• Work item: Your task is to return all of the entries below exactly, leaving out each picture.

Extracted records:

▬▬▬▬▬▬

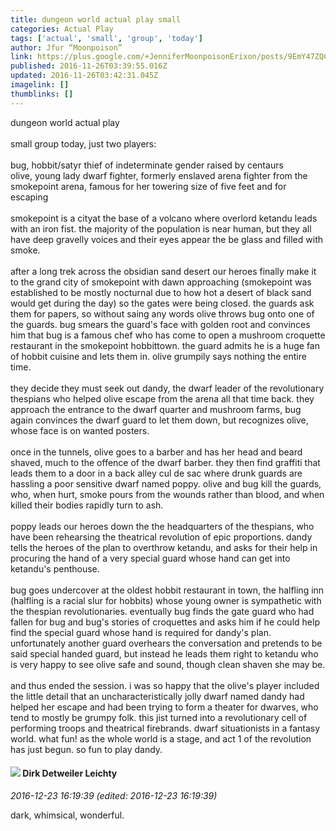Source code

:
 ```yaml
---
title: dungeon world actual play small
categories: Actual Play
tags: ['actual', 'small', 'group', 'today']
author: Jfur “Moonpoison”
link: https://plus.google.com/+JenniferMoonpoisonErixon/posts/9EmY47ZQC5V
published: 2016-11-26T03:39:55.016Z
updated: 2016-11-26T03:42:31.045Z
imagelink: []
thumblinks: []
---
```


dungeon world actual play<br /><br />small group today, just two players:<br /><br />bug, hobbit/satyr thief of indeterminate gender raised by centaurs<br />olive, young lady dwarf fighter, formerly enslaved arena fighter from the smokepoint arena, famous for her towering size of five feet and for escaping<br /><br />smokepoint is a cityat the base of a volcano where overlord ketandu leads with an iron fist. the majority of the population is near human, but they all have deep gravelly voices and their eyes appear the be glass and filled with smoke.<br /><br />after a long trek across the obsidian sand desert our heroes finally make it to the grand city of smokepoint with dawn approaching (smokepoint was established to be mostly nocturnal due to how hot a desert of black sand would get during the day) so the gates were being closed. the guards ask them for papers, so without saing any words olive throws bug onto one of the guards. bug smears the guard&#39;s face with golden root and convinces him that bug is a famous chef who has come to open a mushroom croquette restaurant in the smokepoint hobbittown. the guard admits he is a huge fan of hobbit cuisine and lets them in. olive grumpily says nothing the entire time.<br /><br />they decide they must seek out dandy, the dwarf leader of the revolutionary thespians who helped olive escape from the arena all that time back. they approach the entrance to the dwarf quarter and mushroom farms, bug again convinces the dwarf guard to let them down, but recognizes olive, whose face is on wanted posters.<br /><br />once in the tunnels, olive goes to a barber and has her head and beard shaved, much to the offence of the dwarf barber. they then find graffiti that leads them to a door in a back alley cul de sac where drunk guards are hassling a poor sensitive dwarf named poppy. olive and bug kill the guards, who, when hurt, smoke pours from the wounds rather than blood, and when killed their bodies rapidly turn to ash.<br /><br />poppy leads our heroes down the the headquarters of the thespians, who have been rehearsing the theatrical revolution of epic proportions. dandy tells the heroes of the plan to overthrow ketandu, and asks for their help in procuring the hand of a very special guard whose hand can get into ketandu&#39;s penthouse. <br /><br />bug goes undercover at the oldest hobbit restaurant in town, the halfling inn (halfling is a racial slur for hobbits) whose young owner is sympathetic with the thespian revolutionaries. eventually bug finds the gate guard who had fallen for bug and bug&#39;s stories of croquettes and asks him if he could help find the special guard whose hand is required for dandy&#39;s plan. unfortunately another guard overhears the conversation and pretends to be said special handed guard, but instead he leads them right to ketandu who is very happy to see olive safe and sound, though clean shaven she may be.<br /> <br />and thus ended the session. i was so happy that the olive&#39;s player included the little detail that an uncharacteristically jolly dwarf named dandy had helped her escape and had been trying to form a theater for dwarves, who tend to mostly be grumpy folk. this jist turned into a revolutionary cell of performing troops and theatrical firebrands. dwarf situationists in a fantasy world. what fun! as the whole world is a stage, and act 1 of the revolution has just begun. so fun to play dandy.﻿
<div id='comment z12ocpwaykmfy1btl22njd3osmi2jtnm0'>
  <h4><img src='{{site.baseurl}}//images/avatars/107200488853215420475_photo.jpg'> Dirk Detweiler Leichty</h4>
      <p><cite>2016-12-23 16:19:39 (edited: 2016-12-23 16:19:39)</cite></p>
        <p>dark, whimsical, wonderful.</p>
</div>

▬▬▬▬▬▬

• Exercise response:
Source code

:
 ```yaml
---
title: dungeon world actual play small
categories: Actual Play
tags: ['actual', 'small', 'group', 'today']
author: Jfur “Moonpoison”
link: https://plus.google.com/+JenniferMoonpoisonErixon/posts/9EmY47ZQC5V
published: 2016-11-26T03:39:55.016Z
updated: 2016-11-26T03:42:31.045Z
imagelink: []
thumblinks: []
---
```


dungeon world actual play<br /><br />small group today, just two players:<br /><br />bug, hobbit/satyr thief of indeterminate gender raised by centaurs<br />olive, young lady dwarf fighter, formerly enslaved arena fighter from the smokepoint arena, famous for her towering size of five feet and for escaping<br /><br />smokepoint is a cityat the base of a volcano where overlord ketandu leads with an iron fist. the majority of the population is near human, but they all have deep gravelly voices and their eyes appear the be glass and filled with smoke.<br /><br />after a long trek across the obsidian sand desert our heroes finally make it to the grand city of smokepoint with dawn approaching (smokepoint was established to be mostly nocturnal due to how hot a desert of black sand would get during the day) so the gates were being closed. the guards ask them for papers, so without saing any words olive throws bug onto one of the guards. bug smears the guard&#39;s face with golden root and convinces him that bug is a famous chef who has come to open a mushroom croquette restaurant in the smokepoint hobbittown. the guard admits he is a huge fan of hobbit cuisine and lets them in. olive grumpily says nothing the entire time.<br /><br />they decide they must seek out dandy, the dwarf leader of the revolutionary thespians who helped olive escape from the arena all that time back. they approach the entrance to the dwarf quarter and mushroom farms, bug again convinces the dwarf guard to let them down, but recognizes olive, whose face is on wanted posters.<br /><br />once in the tunnels, olive goes to a barber and has her head and beard shaved, much to the offence of the dwarf barber. they then find graffiti that leads them to a door in a back alley cul de sac where drunk guards are hassling a poor sensitive dwarf named poppy. olive and bug kill the guards, who, when hurt, smoke pours from the wounds rather than blood, and when killed their bodies rapidly turn to ash.<br /><br />poppy leads our heroes down the the headquarters of the thespians, who have been rehearsing the theatrical revolution of epic proportions. dandy tells the heroes of the plan to overthrow ketandu, and asks for their help in procuring the hand of a very special guard whose hand can get into ketandu&#39;s penthouse. <br /><br />bug goes undercover at the oldest hobbit restaurant in town, the halfling inn (halfling is a racial slur for hobbits) whose young owner is sympathetic with the thespian revolutionaries. eventually bug finds the gate guard who had fallen for bug and bug&#39;s stories of croquettes and asks him if he could help find the special guard whose hand is required for dandy&#39;s plan. unfortunately another guard overhears the conversation and pretends to be said special handed guard, but instead he leads them right to ketandu who is very happy to see olive safe and sound, though clean shaven she may be.<br /> <br />and thus ended the session. i was so happy that the olive&#39;s player included the little detail that an uncharacteristically jolly dwarf named dandy had helped her escape and had been trying to form a theater for dwarves, who tend to mostly be grumpy folk. this jist turned into a revolutionary cell of performing troops and theatrical firebrands. dwarf situationists in a fantasy world. what fun! as the whole world is a stage, and act 1 of the revolution has just begun. so fun to play dandy.﻿
<div id='comment z12ocpwaykmfy1btl22njd3osmi2jtnm0'>
  <h4><img src='{{site.baseurl}}//images/avatars/107200488853215420475_photo.jpg'> Dirk Detweiler Leichty</h4>
      <p><cite>2016-12-23 16:19:39 (edited: 2016-12-23 16:19:39)</cite></p>
        <p>dark, whimsical, wonderful.</p>
</div>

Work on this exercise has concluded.